Monday, September 22, 2014
Modern companies are constrained by their sourcing decisions. According to Pierson and Shih, these decisions are reflected in the organization’s capabilities, which are embodied in its processes and routines for getting work done.
Companies use various strategies and attempts to utilize strategy sourcing as a vehicle to optimize efficiency and lower costs. For example, offshoring is the practice of basing some of a company's processes or services overseas. It fits well with operations strategies that emphasize low costs. However, offshore sources can be publicly detrimental, because it implies that the company does not value its relationship with the community.
Technology is becoming an increasing important component in a company’s macroeconomic environment. Pierson and Shih stress the importance of technology that “increases the speed and lowers the cost of transporting physical goods and information.” For example, the Internet enables doctors in New Zealand to read medical X-rays taken in the United States, which makes medical opinions a tradable commodity.
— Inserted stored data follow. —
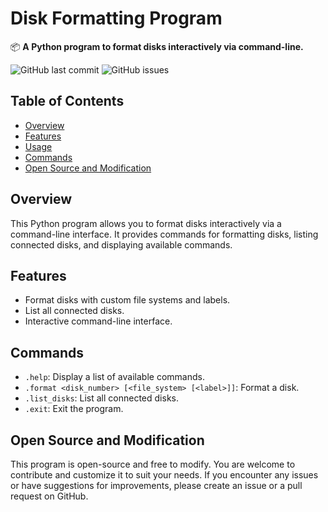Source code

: # Disk Formatting Program

📦 **A Python program to format disks interactively via command-line.**

![GitHub last commit](https://img.shields.io/github/last-commit/yourusername/disk-formatting-program)
![GitHub issues](https://img.shields.io/github/issues/yourusername/disk-formatting-program)

## Table of Contents

- [Overview](#overview)
- [Features](#features)
- [Usage](#usage)
- [Commands](#commands)
- [Open Source and Modification](#open-source-and-modification)

## Overview

This Python program allows you to format disks interactively via a command-line interface. It provides commands for formatting disks, listing connected disks, and displaying available commands.

## Features

- Format disks with custom file systems and labels.
- List all connected disks.
- Interactive command-line interface.


## Commands

- `.help`: Display a list of available commands.
- `.format <disk_number> [<file_system> [<label>]]`: Format a disk.
- `.list_disks`: List all connected disks.
- `.exit`: Exit the program.

## Open Source and Modification

This program is open-source and free to modify. You are welcome to contribute and customize it to suit your needs. If you encounter any issues or have suggestions for improvements, please create an issue or a pull request on GitHub.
Additionally, most medical transcripts have been outsourced to India and the Philippines, as digitized voice recordings and he resulting text transcriptions are readily transportable.
To me, it seems that in this era dominated rapidly changing technology, the concept of “e-sources” introduces the potential to streamline many significant sourcing strategies. In fact, e-sourcing is emerging as one of the quickest ways for companies to boost their bottom lines in an increasingly competitive economy. It involves electronic cataloging, online auctioning, or virtual buying communities.
E-sourcing solutions create value by:
1) Lowering spending costs
2) Streamlining processes
3) Enabling new business development
In fact, some companies have developed an “e-supply chain:”
This differs from a regular supply chain, because it allows for easy connections on a global basis, the low cost of deployment and low cost of use for customers, customer interactivity, rich multimedia environment, and an extensive information source. In fact, customer participation in the supply chain will only to help it to run more smoothly, as they are more invested in the successful running of the chain as a whole.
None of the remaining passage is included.